Looking to collaborate on native libdnf5 snapper plugin development

Hi Fedora Community!

I’m interested in developing a native libdnf5-snapper plugin to replace the current Actions plugin workaround, and I’m looking for potential collaborators or existing work.

Background:

  • The python3-dnf-plugin-snapper works great with dnf4 but is incompatible with dnf5’s C++ architecture
  • Current “solution” requires users to manually configure libdnf5-plugin-actions with shell scripts
  • This feels like a significant regression in user experience compared to the seamless dnf4 plugin

Why Actions plugin isn’t sufficient:

  • No proper error handling or logging integration
  • No configuration system for plugin-specific settings
  • Fragile shell-script based snapshot linking
  • Missing intelligent transaction state management
  • No support for selective package filtering (important packages vs. regular packages)
  • Users report issues like missing package descriptions in snapshots

My technical approach:

  • Native C++ libdnf5 plugin using direct libsnapper API integration (following current Fedora packaging guidelines for shared library usage)
  • Inspired by openSUSE’s proven zypper-plugin architecture rather than the legacy dnf4-plugin D-Bus approach
  • Intelligent package classification - mark kernel/systemd/glibc updates as “important” for better cleanup policies
  • Configurable package filtering via INI configuration (similar to openSUSE’s /etc/snapper/zypp-plugin.conf)
  • Robust error handling with proper fallback behavior
  • Full integration with libdnf5’s transaction hooks and logging systems

Why direct libsnapper API over D-Bus:

  • libdnf5 plugins run as root anyway (At least the action that triggers a transaction.)
  • More reliable than D-Bus (works even during system rescue scenarios)
  • Better performance and simpler error handling
  • Follows current Fedora packaging best practices for shared libraries
  • Consistent with how other system tools integrate with libsnapper

Development scope:

  • Core functionality achievable in ~3-5 days
  • Additional features (advanced configuration, package importance classification) could follow
  • The foundation is solid - the dnf4 plugin logic translates well to C++ with libsnapper

Questions:

  1. Is anyone already working on this? I couldn’t locate existing libdnf5-snapper development
  2. Would the community be interested in such a contribution?
  3. Should this be maintained separately or integrated into existing plugin collections?
  4. Any objections to the direct libsnapper approach vs. D-Bus integration?
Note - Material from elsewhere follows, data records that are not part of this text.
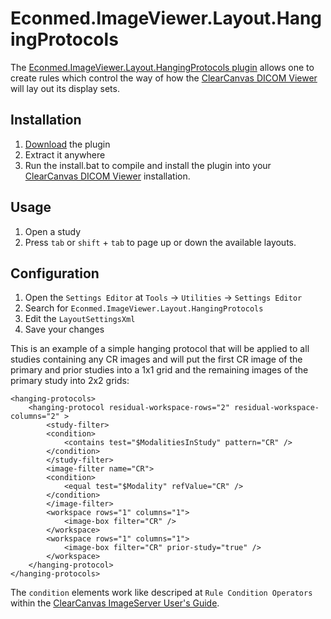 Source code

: Econmed.ImageViewer.Layout.HangingProtocols
===========================================

The [Econmed.ImageViewer.Layout.HangingProtocols plugin][plugin-page] allows one to create rules which control the way of how the [ClearCanvas DICOM Viewer](download-dicom-viewer) will lay out its display sets.

Installation
------------

1. [Download][download-plugin] the plugin
2. Extract it anywhere 
3. Run the install.bat to compile and install the plugin into your [ClearCanvas DICOM Viewer](download-dicom-viewer) installation.

Usage
-----

1. Open a study
2. Press `tab` or `shift` + `tab` to page up or down the available layouts.

Configuration
-------------

1. Open the `Settings Editor` at `Tools` -> `Utilities` -> `Settings Editor`
2. Search for `Econmed.ImageViewer.Layout.HangingProtocols`
3. Edit the `LayoutSettingsXml`
4. Save your changes

This is an example of a simple hanging protocol that will be applied to all studies containing any CR images and will put the first CR image of the primary and prior studies into a 1x1 grid and the remaining images of the primary study into 2x2 grids:   

    <hanging-protocols>
        <hanging-protocol residual-workspace-rows="2" residual-workspace-columns="2" >
            <study-filter>
            <condition>
                <contains test="$ModalitiesInStudy" pattern="CR" />
            </condition>
            </study-filter>
            <image-filter name="CR">
            <condition>
                <equal test="$Modality" refValue="CR" />
            </condition>
            </image-filter>
            <workspace rows="1" columns="1">            
                <image-box filter="CR" />
            </workspace>
            <workspace rows="1" columns="1">            
                <image-box filter="CR" prior-study="true" />
            </workspace>
        </hanging-protocol>
    </hanging-protocols>            
    
The `condition` elements work like descriped at `Rule Condition Operators` within the [ClearCanvas ImageServer User's Guide][rules-engine].

[plugin-page]: https://github.com/econmed/Econmed.ImageViewer.Layout.HangingProtocols
[download-plugin]: https://github.com/econmed/Econmed.ImageViewer.Layout.HangingProtocols/archive/master.zip
[download-dicom-viewer]: https://github.com/ClearCanvas/ClearCanvas/releases
[rules-engine]: http://www.clearcanvas.ca/Portals/0/ClearCanvasFiles/Documentation/UsersGuide/ImageServer/2_0/index.html?rules_engine.htm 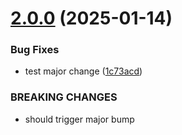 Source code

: # [2.0.0](https://github.com/dcmorales/digital-keyboard-tunes/compare/v1.0.4...v2.0.0) (2025-01-14)


### Bug Fixes

* test major change ([1c73acd](https://github.com/dcmorales/digital-keyboard-tunes/commit/1c73acd4c7b3604b93d0de81ac3e55cc6dd270d5))


### BREAKING CHANGES

* should trigger major bump
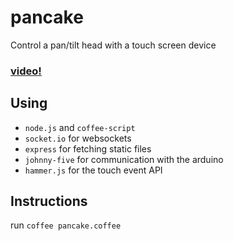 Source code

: pancake
=======

Control a pan/tilt head with a touch screen device

### [video!](http://youtu.be/jV5oYCsZ1qc)

## Using
- `node.js` and `coffee-script`
- `socket.io` for websockets
- `express` for fetching static files
- `johnny-five` for communication with the arduino
- `hammer.js` for the touch event API

## Instructions
run `coffee pancake.coffee`
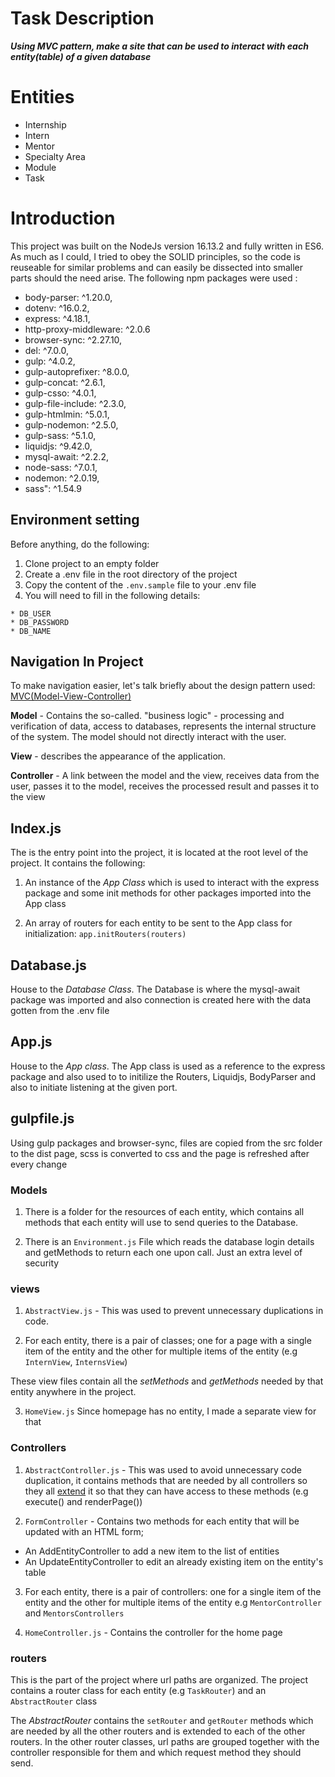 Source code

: # Task Description
   
 **_Using MVC pattern, make a site that can be used to interact with each entity(table) of a given database_**

# Entities

  * Internship
  * Intern
  * Mentor
  * Specialty Area
  * Module
  * Task
  

# Introduction
  This project was built on the NodeJs version 16.13.2 and fully written in ES6. As much as I could, I tried to obey the SOLID principles, so the code is reuseable for similar problems and can easily be dissected into smaller parts should the need arise. The following npm packages were used :

  * body-parser: ^1.20.0,
  * dotenv: ^16.0.2,
  * express: ^4.18.1,
  * http-proxy-middleware: ^2.0.6
  * browser-sync: ^2.27.10,
  * del: ^7.0.0,
  * gulp: ^4.0.2,
  * gulp-autoprefixer: ^8.0.0,
  * gulp-concat: ^2.6.1,
  * gulp-csso: ^4.0.1,
  * gulp-file-include: ^2.3.0,
  * gulp-htmlmin: ^5.0.1,
  * gulp-nodemon: ^2.5.0,
  * gulp-sass: ^5.1.0,
  * liquidjs: ^9.42.0,
  * mysql-await: ^2.2.2,
  * node-sass: ^7.0.1,
  * nodemon: ^2.0.19,
  * sass": ^1.54.9

## Environment setting

  Before anything, do the following:
  
  1. Clone project to an empty folder
  2. Create a .env file in the root directory of the project
  3. Copy the content of the `.env.sample` file to your .env file 
  4. You will need to fill in the following details: 

    * DB_USER 
    * DB_PASSWORD 
    * DB_NAME 


## Navigation In Project

  To make navigation easier, let's talk briefly about the design pattern used: [MVC(Model-View-Controller)](https://en.wikipedia.org/wiki/Model%E2%80%93view%E2%80%93controller)

  **Model** - Contains the so-called. "business logic" - processing and verification of data, access to databases, represents the internal structure of the system. The model should not directly interact with the user.

  **View** - describes the appearance of the application.

  **Controller** - A link between the model and the view, receives data from the user, passes it to the model, receives the processed result and passes it to the view


  ## Index.js
  The is the entry point into the project, it is located at the root level of the project. It contains the following:

  1. An instance of the _App Class_ which is used to interact with the express package and some init methods for other packages imported into the App class

  2. An array of routers for each entity to be sent to the App class for initialization: `app.initRouters(routers)`

  ## Database.js
  House to the _Database Class_. The Database is where the mysql-await package was imported and also connection is created here with the data gotten from the .env file

  ## App.js
  House to the _App class_. The App class is used as a reference to the express package and also used to to initilize the Routers, Liquidjs, BodyParser and also to initiate listening at the given port.

  ## gulpfile.js
  Using gulp packages and browser-sync, files are copied from the src folder to the dist page, scss is converted to css and the page is refreshed after every change

  ### Models
  1. There is a folder for the resources of each entity, which contains all methods that each entity will use to send queries to the Database.

  2. There is an `Environment.js` File which reads the database login details and getMethods to return each one upon call.  Just an extra level of security

  ### views
  1. `AbstractView.js` - This was used to prevent unnecessary duplications in code.

  2. For each entity, there is a pair of classes; one for a page with a single item of the entity and the other for multiple items of the entity (e.g `InternView`, `InternsView`)

  These view files contain all the _setMethods_ and _getMethods_ needed by that entity anywhere in the project.

  3. `HomeView.js`
  Since homepage has no entity, I made a separate view for that

  ### Controllers
  1. `AbstractController.js` - This was used to avoid unnecessary code duplication, it contains methods that are needed by all controllers so they all [extend](https://developer.mozilla.org/ru/docs/Web/JavaScript/Reference/Classes/extends) it so that they can have access to these methods (e.g execute() and renderPage())

  2. `FormController` - Contains two methods for each entity that will be updated with an HTML form;
  
  - An AddEntityController to add a new item to the list of entities
  - An UpdateEntityController to edit an already existing item on the entity's table

  3. For each entity, there is a pair of controllers:
    one for a single item of the entity and the other for multiple items of the entity e.g `MentorController` and `MentorsControllers`

  4. `HomeController.js` - Contains the controller for the home page

      
  ### routers
  This is the part of the project where url paths are organized. The project contains a router class for each entity (e.g `TaskRouter`) and an `AbstractRouter` class

  The _AbstractRouter_ contains the `setRouter` and `getRouter` methods which are needed by all the other routers and is extended to each of the other routers. In the other router classes, url paths are grouped together with the controller responsible for them and which request method they should send.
I’m happy to either collaborate on existing work or lead this development if there’s community interest. This could bring Fedora’s snapshot integration up to par with openSUSE’s mature implementation.

Thanks for any guidance!

Environment:

  • Fedora 42 with Btrfs + Snapper setup
  • C++ development experience with system libraries
  • New to Fedora community but eager to contribute
3 Likes

Hi everyone,

A quick follow-up on my original post from a few months back. The native libdnf5-snapper plugin I proposed is now complete and has been running stable on my systems since late September.

Where things stand

The implementation follows the approach I outlined originally: native C++ using direct libsnapper API integration, intelligent package classification, and proper error handling. I’ve been testing it extensively on both Fedora 42 and 43 without issues. The code is on GitHub at GitHub - Plenvorik/libdnf5-plugin-snapper: Automatic filesystem snapshots for DNF5 package transactions using Snapper, including pre-built packages for anyone who wants to try it.

Getting this into Fedora

I’d like to get this into the official repositories and I’m happy to maintain it going forward. That said, I’m coming from a different distribution and the Fedora packaging process is new territory for me.

From what I’ve read, the next steps would be setting up a COPR build, submitting a Review Request via Bugzilla, and finding a sponsor since I’m a new contributor.

A few questions:

  • Would anyone be willing to sponsor this package review? I’m prepared to work through feedback and learn how things are done here.
  • Any concerns with the technical approach I should sort out before submitting?
  • Would someone be interested in co-maintaining? I can handle the ongoing work, but having someone around who knows Fedora infrastructure better would be helpful.

If anyone wants to test before the formal review, grab it from the GitHub releases. Feedback welcome.

1 Like

Hello, Andre. Congratulations on the plugin. :slight_smile:

I’m just a humble Fedora packager and not very good at that. Take my reply with a full teaspoon of salt.

I’m sure you must’ve read the packaging guidelines: Fedora Packaging Guidelines :: Fedora Docs

Right there, on the top, you have the intro on how to become a packager.

We use the Fedora mailing lists for these purposes. I recommend you join the devel list as soon as you apply to be a packager. You’ll find a sponsor there easily, I think.

As far as the review goes, any fedora packager can review it. I would, gladly, review your package when you create the bugzilla and ping me about it.